We begin with The Stone Age films. Long before the Fllintstones, there were these inventive shorts about the very same subject, a caveman family living
as though it were the modern day world though they’re still in caveman attire. (Not too different from the Jack Benny caveman in Chuck Jones’ Daffy Duck and the Dinosaur.)
4
(Actually, with this model I’m guessing it’s from a Stone Age cartoon.
For all I know, the Fleischers may have tried their hand at Dr. Suess.
There are a couple of models from the Raggedy Ann films. Quite different from the Dick Williams version.
The Superman cartoons are key to the world of the Fleischer studio and their ultimate attempt at a high quality.
1
2
But of course, it wouldn’t be Fleischer without a hint of racism . . .
. . . or more than a hint. They should have tried Dick Tracy.
Finally, for today, there’s this left over baby. It isn’t labelled, but it looks to be the baby from the “Gabby” cartoon, All’s Well. If anyone out there knows otherwise, please don’t hesitate to leave a note in the comments section. This model sheet is dated 1942, and the cartoon has a 1941 copyright date on it.
There’s an excellent article in AWN about Charles Thorson who designed the characters for the Raggedy Ann cartoon as well as the Stone Age films. He most probably did the model charts. He’d worked at every known studio in the late thirties, early forties and had settled in to Fleischer’s Florida location whn=enthe brothers were let go, and Paramount took over.
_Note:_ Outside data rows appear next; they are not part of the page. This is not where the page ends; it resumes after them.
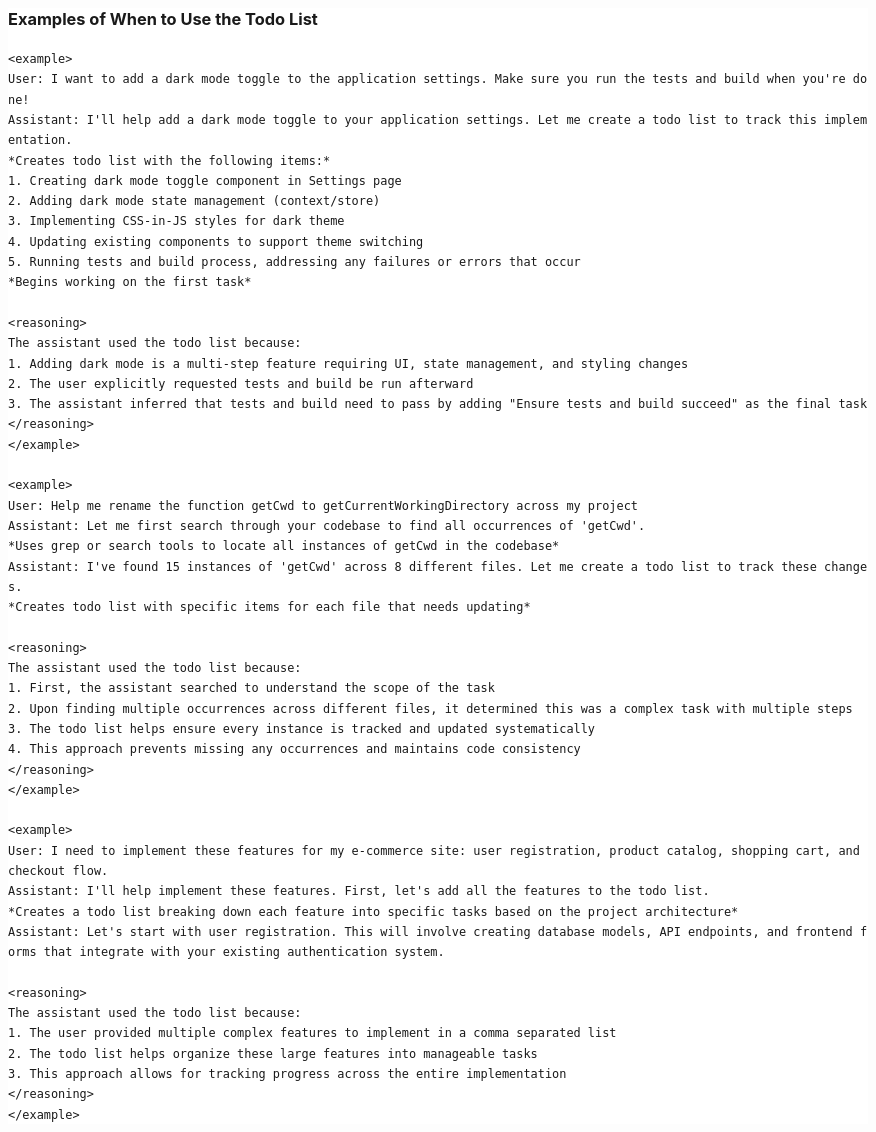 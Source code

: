 ### Examples of When to Use the Todo List

```
<example>
User: I want to add a dark mode toggle to the application settings. Make sure you run the tests and build when you're done!
Assistant: I'll help add a dark mode toggle to your application settings. Let me create a todo list to track this implementation.
*Creates todo list with the following items:*
1. Creating dark mode toggle component in Settings page
2. Adding dark mode state management (context/store)
3. Implementing CSS-in-JS styles for dark theme
4. Updating existing components to support theme switching
5. Running tests and build process, addressing any failures or errors that occur
*Begins working on the first task*

<reasoning>
The assistant used the todo list because:
1. Adding dark mode is a multi-step feature requiring UI, state management, and styling changes
2. The user explicitly requested tests and build be run afterward
3. The assistant inferred that tests and build need to pass by adding "Ensure tests and build succeed" as the final task
</reasoning>
</example>

<example>
User: Help me rename the function getCwd to getCurrentWorkingDirectory across my project
Assistant: Let me first search through your codebase to find all occurrences of 'getCwd'.
*Uses grep or search tools to locate all instances of getCwd in the codebase*
Assistant: I've found 15 instances of 'getCwd' across 8 different files. Let me create a todo list to track these changes.
*Creates todo list with specific items for each file that needs updating*

<reasoning>
The assistant used the todo list because:
1. First, the assistant searched to understand the scope of the task
2. Upon finding multiple occurrences across different files, it determined this was a complex task with multiple steps
3. The todo list helps ensure every instance is tracked and updated systematically
4. This approach prevents missing any occurrences and maintains code consistency
</reasoning>
</example>

<example>
User: I need to implement these features for my e-commerce site: user registration, product catalog, shopping cart, and checkout flow.
Assistant: I'll help implement these features. First, let's add all the features to the todo list.
*Creates a todo list breaking down each feature into specific tasks based on the project architecture*
Assistant: Let's start with user registration. This will involve creating database models, API endpoints, and frontend forms that integrate with your existing authentication system.

<reasoning>
The assistant used the todo list because:
1. The user provided multiple complex features to implement in a comma separated list
2. The todo list helps organize these large features into manageable tasks
3. This approach allows for tracking progress across the entire implementation
</reasoning>
</example>
```
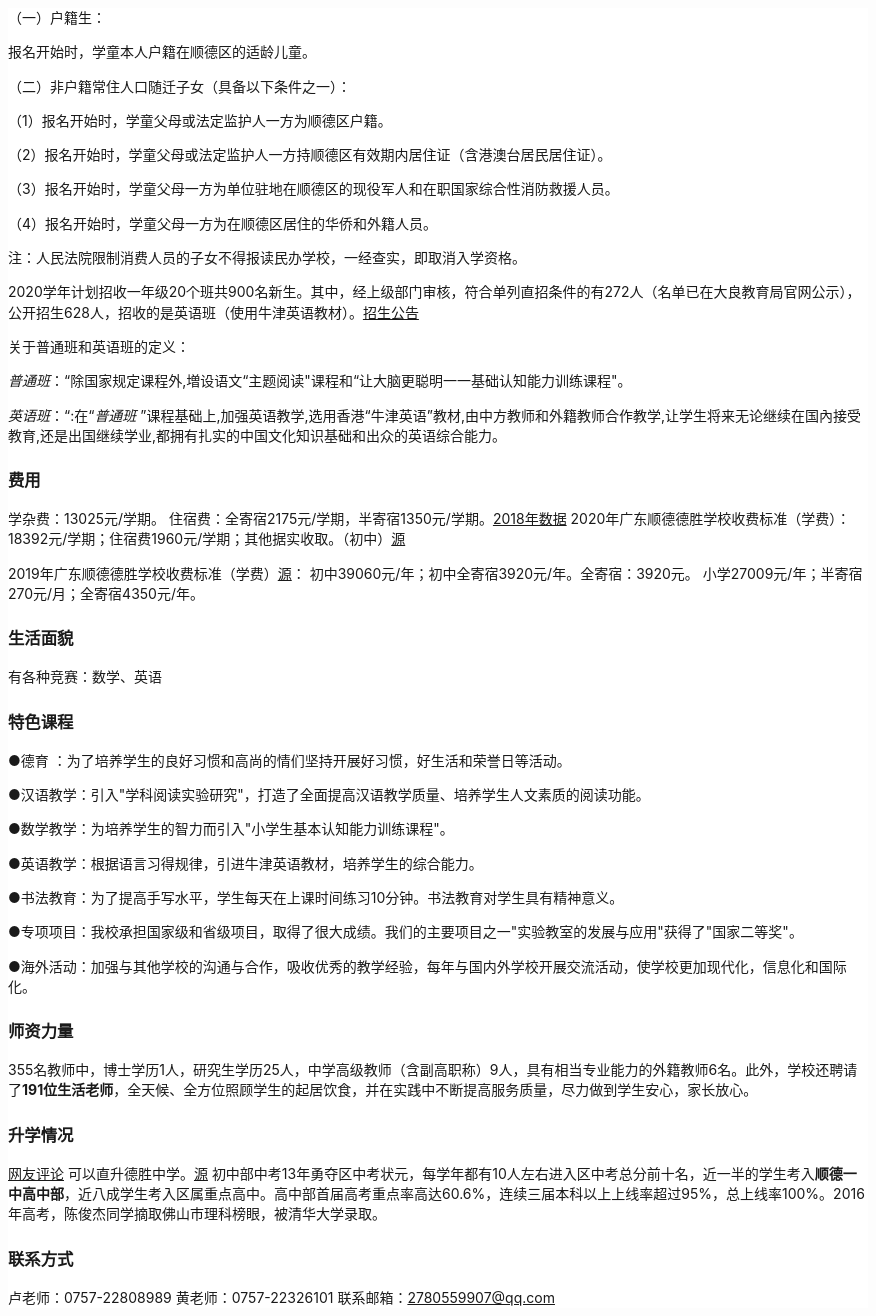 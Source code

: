 （一）户籍生：

报名开始时，学童本人户籍在顺德区的适龄儿童。

（二）非户籍常住人口随迁子女（具备以下条件之一）：

（1）报名开始时，学童父母或法定监护人一方为顺德区户籍。

（2）报名开始时，学童父母或法定监护人一方持顺德区有效期内居住证（含港澳台居民居住证）。

（3）报名开始时，学童父母一方为单位驻地在顺德区的现役军人和在职国家综合性消防救援人员。

（4）报名开始时，学童父母一方为在顺德区居住的华侨和外籍人员。

注：人民法院限制消费人员的子女不得报读民办学校，一经查实，即取消入学资格。

2020学年计划招收一年级20个班共900名新生。其中，经上级部门审核，符合单列直招条件的有272人（名单已在大良教育局官网公示），公开招生628人，招收的是英语班（使用牛津英语教材）。[招生公告](http://www.jxxs.net/jxxs/homepage/html/detail.html?type=gonggao&id=11612)

关于普通班和英语班的定义：

*普通班*：“除国家规定课程外,増设语文“主题阅读"课程和“让大脑更聪明一一基础认知能力训练课程"。

*英语班*：“:在“*普通班* ”课程基础上,加强英语教学,选用香港“牛津英语”教材,由中方教师和外籍教师合作教学,让学生将来无论继续在国內接受教育,还是出国继续学业,都拥有扎实的中国文化知识基础和出众的英语综合能力。

### 费用
学杂费：13025元/学期。
住宿费：全寄宿2175元/学期，半寄宿1350元/学期。[2018年数据](http://www.jxxs.net/jxxs/homepage/html/detail.html?type=gonggao&id=11388)
2020年广东顺德德胜学校收费标准（学费）：18392元/学期；住宿费1960元/学期；其他据实收取。（初中）[源](read://https_www.xsc.cn/?url=https%3A%2F%2Fwww.xsc.cn%2Fnews%2F201805%2F7380.html)

2019年广东顺德德胜学校收费标准（学费）[源](read://https_www.xsc.cn/?url=https%3A%2F%2Fwww.xsc.cn%2Fnews%2F201805%2F7380.html)：
初中39060元/年；初中全寄宿3920元/年。全寄宿：3920元。
小学27009元/年；半寄宿270元/月；全寄宿4350元/年。

### 生活面貌
有各种竞赛：数学、英语
### 特色课程
●德育 ：为了培养学生的良好习惯和高尚的情们坚持开展好习惯，好生活和荣誉日等活动。

●汉语教学：引入"学科阅读实验研究"，打造了全面提高汉语教学质量、培养学生人文素质的阅读功能。

●数学教学：为培养学生的智力而引入"小学生基本认知能力训练课程"。

●英语教学：根据语言习得规律，引进牛津英语教材，培养学生的综合能力。

●书法教育：为了提高手写水平，学生每天在上课时间练习10分钟。书法教育对学生具有精神意义。

●专项项目：我校承担国家级和省级项目，取得了很大成绩。我们的主要项目之一"实验教室的发展与应用"获得了"国家二等奖"。

●海外活动：加强与其他学校的沟通与合作，吸收优秀的教学经验，每年与国内外学校开展交流活动，使学校更加现代化，信息化和国际化。

### 师资力量
355名教师中，博士学历1人，研究生学历25人，中学高级教师（含副高职称）9人，具有相当专业能力的外籍教师6名。此外，学校还聘请了**191位生活老师**，全天候、全方位照顾学生的起居饮食，并在实践中不断提高服务质量，尽力做到学生安心，家长放心。
### 升学情况
[网友评论](https://www.zhihu.com/question/296370561)
可以直升德胜中学。[源](http://www.desheng-school.cn/index.php/chuzhongzhaosheng/)
初中部中考13年勇夺区中考状元，每学年都有10人左右进入区中考总分前十名，近一半的学生考入**顺德一中高中部**，近八成学生考入区属重点高中。高中部首届高考重点率高达60.6%，连续三届本科以上上线率超过95%，总上线率100%。2016年高考，陈俊杰同学摘取佛山市理科榜眼，被清华大学录取。
### 联系方式
 卢老师：0757-22808989
 黄老师：0757-22326101
 联系邮箱：2780559907@qq.com
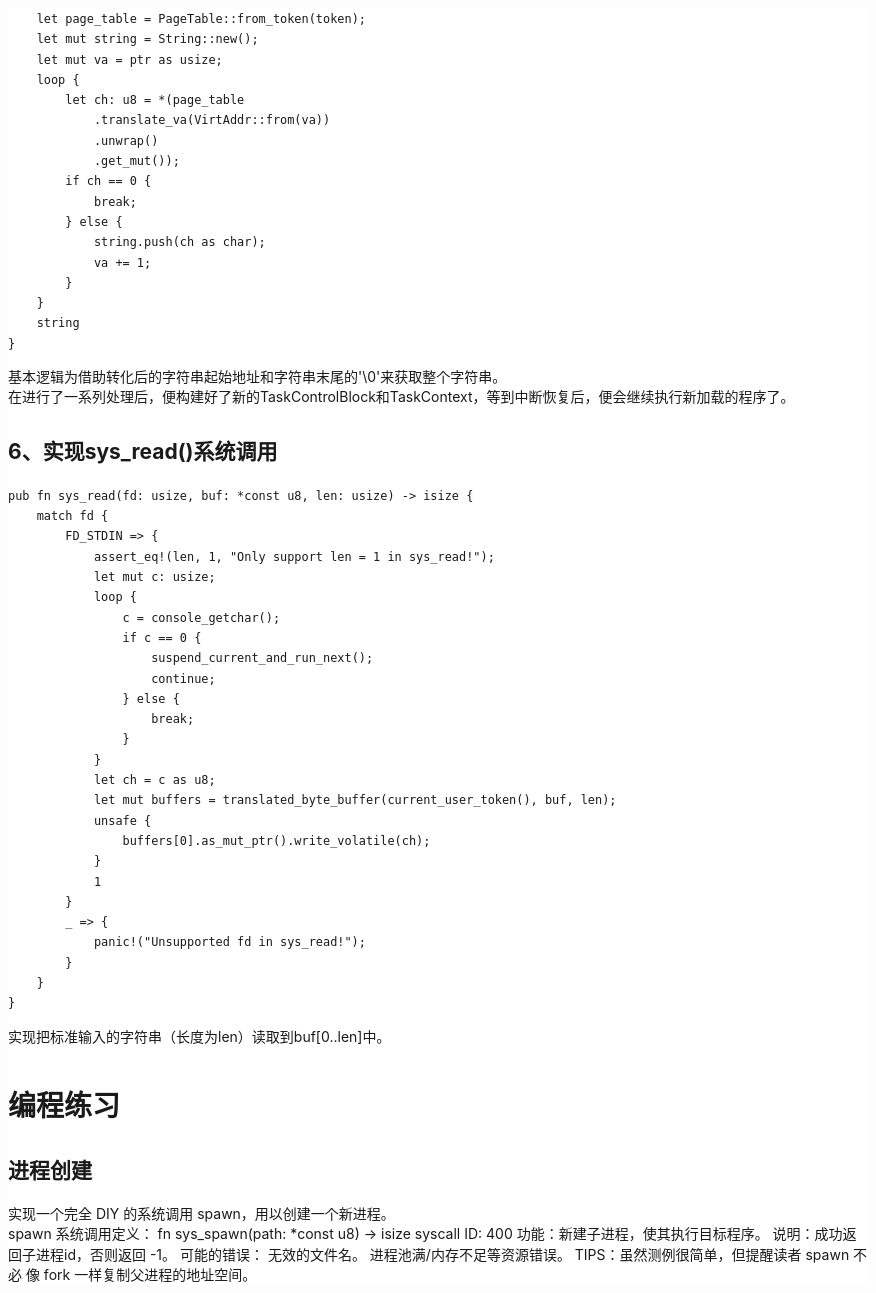         let page_table = PageTable::from_token(token);
        let mut string = String::new();
        let mut va = ptr as usize;
        loop {
            let ch: u8 = *(page_table
                .translate_va(VirtAddr::from(va))
                .unwrap()
                .get_mut());
            if ch == 0 {
                break;
            } else {
                string.push(ch as char);
                va += 1;
            }
        }
        string
    }
基本逻辑为借助转化后的字符串起始地址和字符串末尾的'\0'来获取整个字符串。  
在进行了一系列处理后，便构建好了新的TaskControlBlock和TaskContext，等到中断恢复后，便会继续执行新加载的程序了。

## 6、实现sys_read()系统调用
    pub fn sys_read(fd: usize, buf: *const u8, len: usize) -> isize {
        match fd {
            FD_STDIN => {
                assert_eq!(len, 1, "Only support len = 1 in sys_read!");
                let mut c: usize;
                loop {
                    c = console_getchar();
                    if c == 0 {
                        suspend_current_and_run_next();
                        continue;
                    } else {
                        break;
                    }
                }
                let ch = c as u8;
                let mut buffers = translated_byte_buffer(current_user_token(), buf, len);
                unsafe {
                    buffers[0].as_mut_ptr().write_volatile(ch);
                }
                1
            }
            _ => {
                panic!("Unsupported fd in sys_read!");
            }
        }
    }
实现把标准输入的字符串（长度为len）读取到buf[0..len]中。

# 编程练习
## 进程创建
实现一个完全 DIY 的系统调用 spawn，用以创建一个新进程。  
spawn 系统调用定义：
fn sys_spawn(path: *const u8) -> isize
    syscall ID: 400
    功能：新建子进程，使其执行目标程序。
    说明：成功返回子进程id，否则返回 -1。
    可能的错误：
            无效的文件名。
            进程池满/内存不足等资源错误。
TIPS：虽然测例很简单，但提醒读者 spawn 不必 像 fork 一样复制父进程的地址空间。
It was at this point that Thorson decided to move on to comic book illustration.
The article is by Gene Walz who also wrote a biography of Thorson which was publlished as: Cartoon Charlie: The Life and Art of Animation Pioneer Charles Thorson.
on 06 Jun 2012 at 9:51 am 1.J Lee said …
The dinosaur-elephant hybrid is from the Gabby cartoon “Two for the Zoo”. The racist Japanese characture actually ended up being for Famous Studios’ first Superman release, “Japatours”. Since the model sheet was approved 53 days after Pearl Harbor, it’s not a big shock how the character design came out.
on 06 Jun 2012 at 12:28 pm 2.Liim Lsan said …
The ‘Seuss’ one was ‘Two For the Zoo,’ but seems somebody beat me to that.
Actually, if you look, the ‘All’s Well’ baby Model Sheet has ‘May 1940′ written on it. If it was put in with ’1942′ models and that’s where the thing was found, it could probably be a filing error.
(An operation the size and arrangement of Fleischer, if a model sheet disappeared into the wrong bin, it’d be too much beaurocracy to track it down.)
Absolutely loving these! Just further proof to the world that occasionally good art creates itself. (That sheet of the Dinosaur mother is sitting there, pleading to be put into motion.)
on 12 Jun 2012 at 4:08 pm 3.Ricardo Cantoral said …
Funny how today’s action cartoons and these Superman shorts both cheat in the same way; Camera angles and special effects substituting good character animation. However, the Fleischer/Famous cartoons took tremendous effort to make every scene a spectacle, even something as mundane as talking around a desk, as opposed to today’s action travesties which seem to be little more than cheap substitutes for live action.
on 01 Apr 2013 at 3:02 am 4.Fleischer’s “Stone Age” Cartoons | Cartoon Research said …
[...] based character designs all over the production. (You can see some of his Stone Age model sheets at Michael Sporn’s Splog). Dan Gordon, who animated on several of these pictures, would recall them twenty years later to [...]
on 18 Dec 2013 at 11:07 pm 5.Ray Pointer said …
The fourth Model Sheet is of the Rubber-Necked Kango from the Gabby cartoon, TWO FOR THE ZOO, story by Pinto Colvig.